Nouvelle motion de censure LFI rejetée à l'Assemblée, le budget adopté en nouvelle lecture

A. Lo. avec AFP
Publié le 14 décembre 2022 à 8h00

Source : TF1 Info

L'Assemblée nationale a de nouveau rejeté, mardi soir, une motion de censure LFI contre le gouvernement.
Celle-ci était motivée par l'utilisation pour la neuvième fois du 49.3 par la Première ministre lors des débats autour du projet de budget 2023.
Suite au rejet, le projet est adopté en nouvelle lecture.

Le scénario qui rythme les débats parlementaires depuis le début de l'automne s'est à nouveau répété à l'Assemblée nationale. Après l'utilisation d'un neuvième 49.3 par la Première ministre Elisabeth Borne lors des discussions autour du projet de budget 2023, la France insoumise avait annoncé le dépôt d'une motion de censure. Mardi 13 décembre au soir, celle-ci a été rejetée, comme toutes les autres précédemment déposées.

Le texte définitif prévu pour la semaine prochaine

Elle n'a effectivement recueilli que 102 soutiens, loin de la majorité absolue de 289 voix nécessaire pour faire tomber le gouvernement. Par conséquent, cela vaut adoption en nouvelle lecture du projet de budget 2023. Après un dernier passage du projet au Sénat, un dixième 49.3 devrait être actionné à l'Assemblée au cours de la semaine, pour enfin venir à bout de l'examen de ce projet de loi de finances.

Si le dénouement de la soirée était donc prévisible, cela n'a pas empêché des échanges encore musclés dans l'hémicycle.

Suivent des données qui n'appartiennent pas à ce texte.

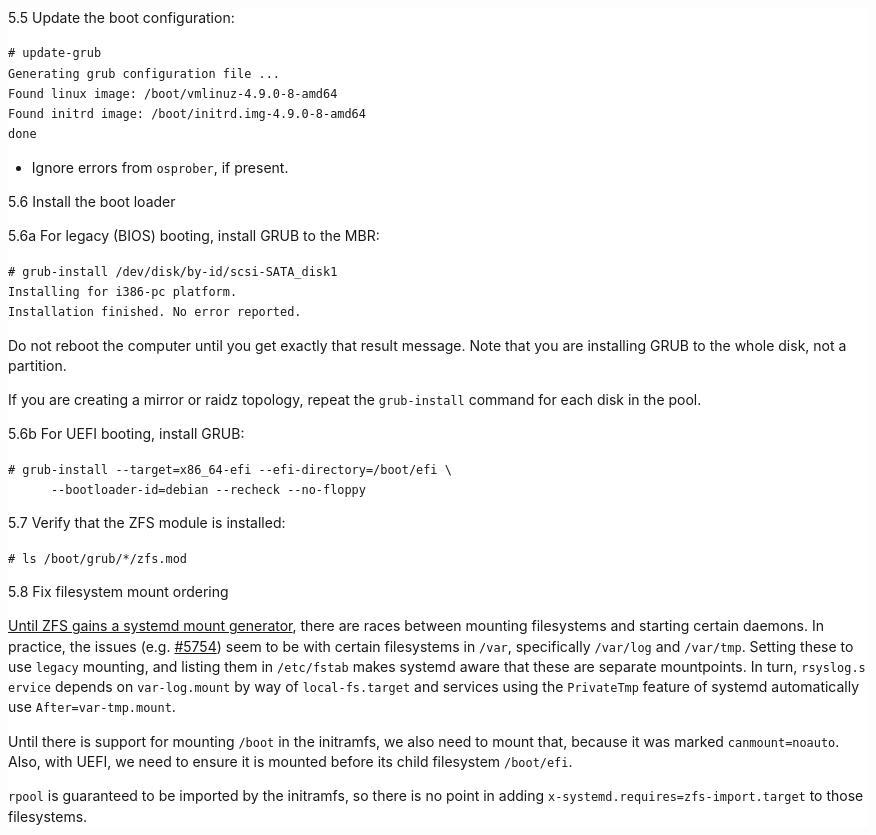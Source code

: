 5.5  Update the boot configuration:

    # update-grub
    Generating grub configuration file ...
    Found linux image: /boot/vmlinuz-4.9.0-8-amd64
    Found initrd image: /boot/initrd.img-4.9.0-8-amd64
    done

* Ignore errors from `osprober`, if present.

5.6  Install the boot loader

5.6a  For legacy (BIOS) booting, install GRUB to the MBR:

    # grub-install /dev/disk/by-id/scsi-SATA_disk1
    Installing for i386-pc platform.
    Installation finished. No error reported.

Do not reboot the computer until you get exactly that result message. Note that you are installing GRUB to the whole disk, not a partition.

If you are creating a mirror or raidz topology, repeat the `grub-install` command for each disk in the pool.

5.6b  For UEFI booting, install GRUB:

    # grub-install --target=x86_64-efi --efi-directory=/boot/efi \
          --bootloader-id=debian --recheck --no-floppy

5.7  Verify that the ZFS module is installed:

    # ls /boot/grub/*/zfs.mod

5.8  Fix filesystem mount ordering

[Until ZFS gains a systemd mount generator](https://github.com/zfsonlinux/zfs/issues/4898), there are races between mounting filesystems and starting certain daemons. In practice, the issues (e.g. [#5754](https://github.com/zfsonlinux/zfs/issues/5754)) seem to be with certain filesystems in `/var`, specifically `/var/log` and `/var/tmp`. Setting these to use `legacy` mounting, and listing them in `/etc/fstab` makes systemd aware that these are separate mountpoints. In turn, `rsyslog.service` depends on `var-log.mount` by way of `local-fs.target` and services using the `PrivateTmp` feature of systemd automatically use `After=var-tmp.mount`.

Until there is support for mounting `/boot` in the initramfs, we also need to mount that, because it was marked `canmount=noauto`. Also, with UEFI, we need to ensure it is mounted before its child filesystem `/boot/efi`.

`rpool` is guaranteed to be imported by the initramfs, so there is no point in adding `x-systemd.requires=zfs-import.target` to those filesystems.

Elisabeth Borne a ainsi reproché aux Insoumis leur opposition "systématique" et leur "outrance". La Première ministre a cité l'écrivain Raymond Queneau, "qui a écrit 99 fois la même histoire, de 99 manières différentes, dans ses Exercices de style", ainsi que le film The Truman Show, car "vous vous heurtez aux murs peints de votre monde imaginaire", a-t-elle dit aux LFI.

La cheffe du gouvernement a défendu entre autres mesures "la prime de 100 euros pour aider les travailleurs modestes face à la hausse des prix du carburant". Auparavant, la LFI Charlotte Leduc avait lancé les hostilités contre l'exécutif, fustigeant le "refus de taxer les superprofits" et le "mépris des institutions démocratiques" avec ce recours répété au 49.3

"Vous ne cessez de piétiner les oppositions", a accusé l'Insoumise, en mentionnant l'amendement de dernière minute introduit par le gouvernement via le 49.3 pour faire "payer" aux salariés "une partie de leur compte personnel de formation". "Ni l'Assemblée, ni le Sénat, ni même les commissions des Finances n'ont pu débattre de cette proposition. Ça grince jusque dans vos rangs", a-t-elle souligné. Cette mesure a effectivement provoqué du remous lors de la réunion du groupe Renaissance mardi matin, et a suscité l'ire des syndicats.